-- Instructions for the task --
Please go through the records below and return every line holding the word "makedirs".

-- Available data --
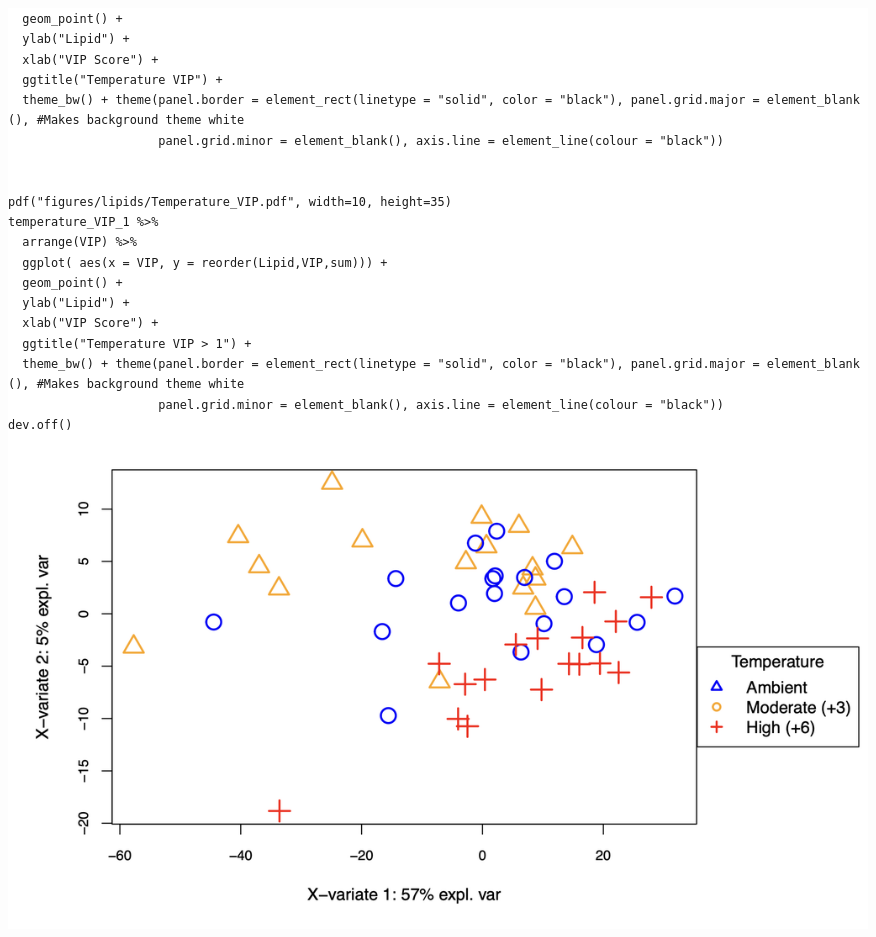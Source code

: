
 ```
  geom_point() +
  ylab("Lipid") +
  xlab("VIP Score") +
  ggtitle("Temperature VIP") +
  theme_bw() + theme(panel.border = element_rect(linetype = "solid", color = "black"), panel.grid.major = element_blank(), #Makes background theme white
                     panel.grid.minor = element_blank(), axis.line = element_line(colour = "black"))


pdf("figures/lipids/Temperature_VIP.pdf", width=10, height=35)
temperature_VIP_1 %>%
  arrange(VIP) %>%
  ggplot( aes(x = VIP, y = reorder(Lipid,VIP,sum))) +
  geom_point() +
  ylab("Lipid") +
  xlab("VIP Score") +
  ggtitle("Temperature VIP > 1") +
  theme_bw() + theme(panel.border = element_rect(linetype = "solid", color = "black"), panel.grid.major = element_blank(), #Makes background theme white
                     panel.grid.minor = element_blank(), axis.line = element_line(colour = "black"))
dev.off() 
```

![](https://github.com/AHuffmyer/ASH_Putnam_Lab_Notebook/blob/master/images/NotebookImages/Hawaii2023/omics/PLSDA_Temperature.png?raw=true)
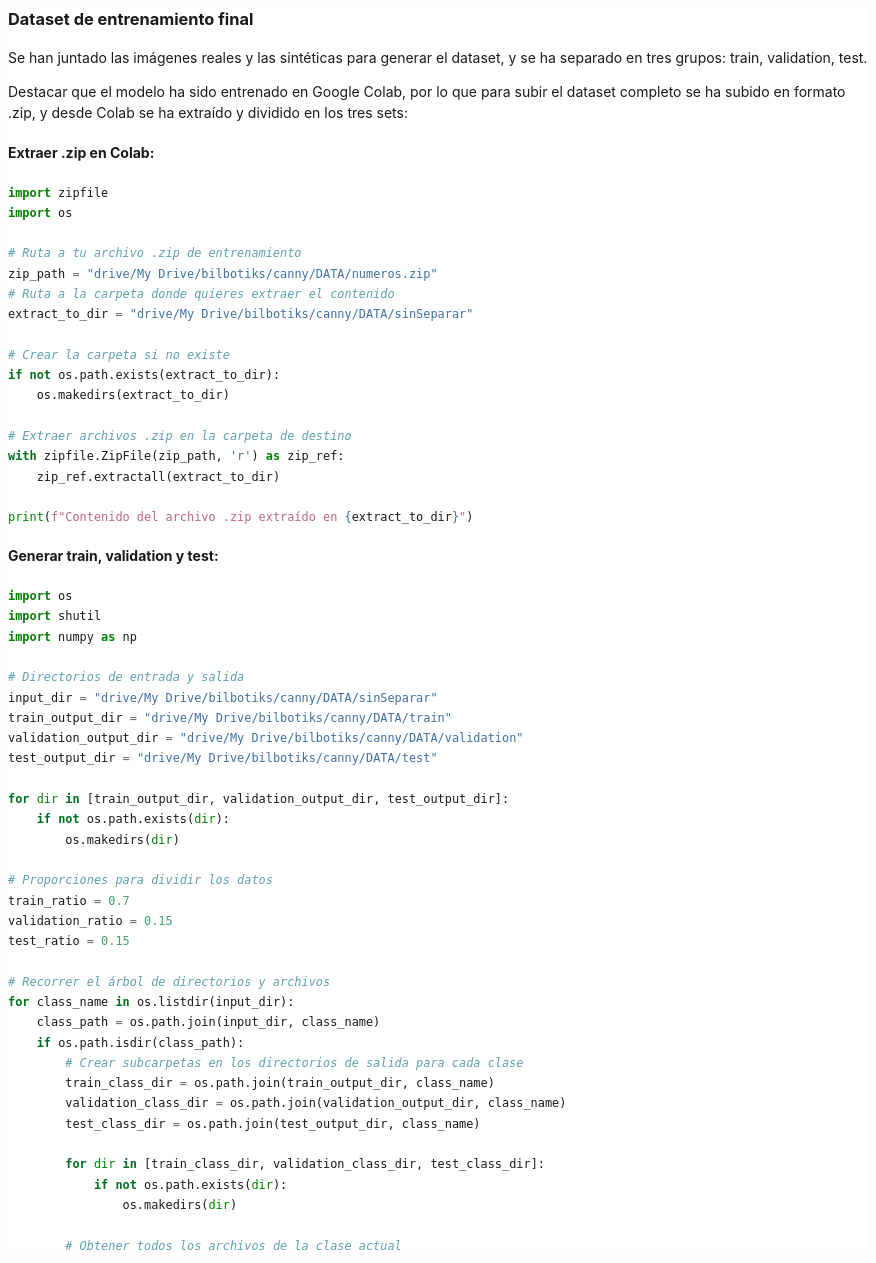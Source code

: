 ### Dataset de entrenamiento final
Se han juntado las imágenes reales y las sintéticas para generar el dataset, y se ha separado en tres grupos: train, validation, test.

Destacar que el modelo ha sido entrenado en Google Colab, por lo que para subir el dataset completo se ha subido en formato .zip, y desde Colab se ha extraído y dividido en los tres sets:

#### Extraer .zip en Colab:
```python
import zipfile
import os

# Ruta a tu archivo .zip de entrenamiento
zip_path = "drive/My Drive/bilbotiks/canny/DATA/numeros.zip"
# Ruta a la carpeta donde quieres extraer el contenido
extract_to_dir = "drive/My Drive/bilbotiks/canny/DATA/sinSeparar"

# Crear la carpeta si no existe
if not os.path.exists(extract_to_dir):
    os.makedirs(extract_to_dir)

# Extraer archivos .zip en la carpeta de destino
with zipfile.ZipFile(zip_path, 'r') as zip_ref:
    zip_ref.extractall(extract_to_dir)

print(f"Contenido del archivo .zip extraído en {extract_to_dir}")
```

#### Generar train, validation y test:
```python
import os
import shutil
import numpy as np

# Directorios de entrada y salida
input_dir = "drive/My Drive/bilbotiks/canny/DATA/sinSeparar"
train_output_dir = "drive/My Drive/bilbotiks/canny/DATA/train"
validation_output_dir = "drive/My Drive/bilbotiks/canny/DATA/validation"
test_output_dir = "drive/My Drive/bilbotiks/canny/DATA/test"

for dir in [train_output_dir, validation_output_dir, test_output_dir]:
    if not os.path.exists(dir):
        os.makedirs(dir)

# Proporciones para dividir los datos
train_ratio = 0.7
validation_ratio = 0.15
test_ratio = 0.15

# Recorrer el árbol de directorios y archivos
for class_name in os.listdir(input_dir):
    class_path = os.path.join(input_dir, class_name)
    if os.path.isdir(class_path):
        # Crear subcarpetas en los directorios de salida para cada clase
        train_class_dir = os.path.join(train_output_dir, class_name)
        validation_class_dir = os.path.join(validation_output_dir, class_name)
        test_class_dir = os.path.join(test_output_dir, class_name)

        for dir in [train_class_dir, validation_class_dir, test_class_dir]:
            if not os.path.exists(dir):
                os.makedirs(dir)

        # Obtener todos los archivos de la clase actual
```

-- Exercise answer --
    os.makedirs(extract_to_dir)
        os.makedirs(dir)
                os.makedirs(dir)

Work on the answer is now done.